Your assignment: Go line by line through the data below and work out how many lines contain "vvliebe"; the answer is that number alone.

(Records from a data collection)
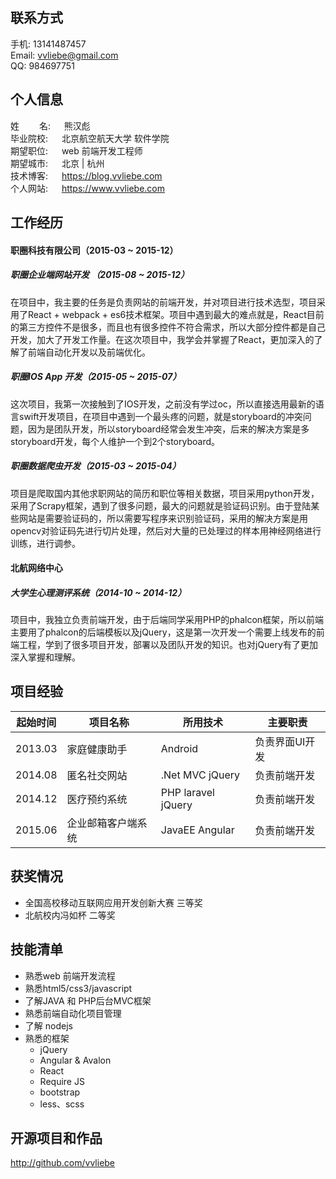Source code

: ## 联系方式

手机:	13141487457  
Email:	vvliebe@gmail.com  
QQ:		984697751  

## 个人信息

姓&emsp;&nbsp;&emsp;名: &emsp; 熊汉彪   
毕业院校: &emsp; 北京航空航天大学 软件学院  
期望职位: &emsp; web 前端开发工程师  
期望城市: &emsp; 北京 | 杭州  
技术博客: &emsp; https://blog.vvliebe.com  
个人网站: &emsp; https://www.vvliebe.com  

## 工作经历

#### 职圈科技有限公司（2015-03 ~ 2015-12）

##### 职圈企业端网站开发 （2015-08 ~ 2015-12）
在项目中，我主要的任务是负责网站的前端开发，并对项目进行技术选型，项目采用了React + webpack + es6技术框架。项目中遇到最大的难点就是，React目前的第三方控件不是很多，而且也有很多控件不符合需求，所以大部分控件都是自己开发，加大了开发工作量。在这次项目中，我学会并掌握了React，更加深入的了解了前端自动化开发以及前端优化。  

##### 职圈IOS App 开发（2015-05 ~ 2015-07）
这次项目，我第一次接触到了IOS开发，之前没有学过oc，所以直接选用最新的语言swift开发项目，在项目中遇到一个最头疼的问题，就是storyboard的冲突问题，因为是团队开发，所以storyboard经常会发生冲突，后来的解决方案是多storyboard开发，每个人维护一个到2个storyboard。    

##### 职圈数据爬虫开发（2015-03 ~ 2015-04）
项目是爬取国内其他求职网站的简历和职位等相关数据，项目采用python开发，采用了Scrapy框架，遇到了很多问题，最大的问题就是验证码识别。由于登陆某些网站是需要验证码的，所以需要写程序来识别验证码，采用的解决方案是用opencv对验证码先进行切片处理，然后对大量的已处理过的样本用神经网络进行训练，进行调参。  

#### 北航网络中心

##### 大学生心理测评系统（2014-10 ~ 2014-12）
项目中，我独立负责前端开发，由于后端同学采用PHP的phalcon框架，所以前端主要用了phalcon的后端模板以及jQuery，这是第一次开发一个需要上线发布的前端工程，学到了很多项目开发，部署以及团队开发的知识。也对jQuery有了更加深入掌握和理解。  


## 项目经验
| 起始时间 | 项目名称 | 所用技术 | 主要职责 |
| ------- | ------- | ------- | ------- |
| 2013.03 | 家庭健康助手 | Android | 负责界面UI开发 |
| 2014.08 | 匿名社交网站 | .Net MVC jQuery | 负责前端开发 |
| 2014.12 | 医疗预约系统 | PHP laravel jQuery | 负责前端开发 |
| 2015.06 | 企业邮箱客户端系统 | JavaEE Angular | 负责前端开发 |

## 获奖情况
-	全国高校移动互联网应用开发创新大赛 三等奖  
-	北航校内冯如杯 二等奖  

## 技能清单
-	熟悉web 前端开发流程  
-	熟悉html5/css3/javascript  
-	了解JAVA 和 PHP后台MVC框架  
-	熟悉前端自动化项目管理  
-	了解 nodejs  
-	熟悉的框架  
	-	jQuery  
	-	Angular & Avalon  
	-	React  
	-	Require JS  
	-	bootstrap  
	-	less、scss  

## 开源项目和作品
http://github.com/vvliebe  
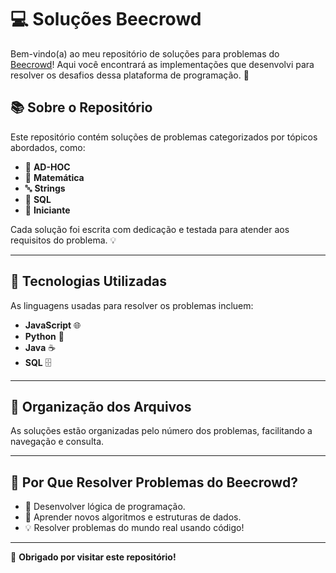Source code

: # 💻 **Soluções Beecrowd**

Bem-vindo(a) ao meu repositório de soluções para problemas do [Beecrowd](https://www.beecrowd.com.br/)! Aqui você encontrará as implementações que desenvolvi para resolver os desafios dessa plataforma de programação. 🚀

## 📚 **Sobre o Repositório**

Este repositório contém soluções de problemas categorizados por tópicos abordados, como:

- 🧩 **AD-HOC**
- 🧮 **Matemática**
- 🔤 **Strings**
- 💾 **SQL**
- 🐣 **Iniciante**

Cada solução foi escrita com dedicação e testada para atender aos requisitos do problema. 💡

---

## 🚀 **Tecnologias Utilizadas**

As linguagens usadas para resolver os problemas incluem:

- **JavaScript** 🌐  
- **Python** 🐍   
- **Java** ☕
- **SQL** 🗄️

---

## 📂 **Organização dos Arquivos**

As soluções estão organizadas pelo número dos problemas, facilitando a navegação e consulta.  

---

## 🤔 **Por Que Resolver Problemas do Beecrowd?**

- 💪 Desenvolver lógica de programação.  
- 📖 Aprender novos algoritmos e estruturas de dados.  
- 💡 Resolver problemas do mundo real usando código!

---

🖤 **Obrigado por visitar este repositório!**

Finished exercise: 4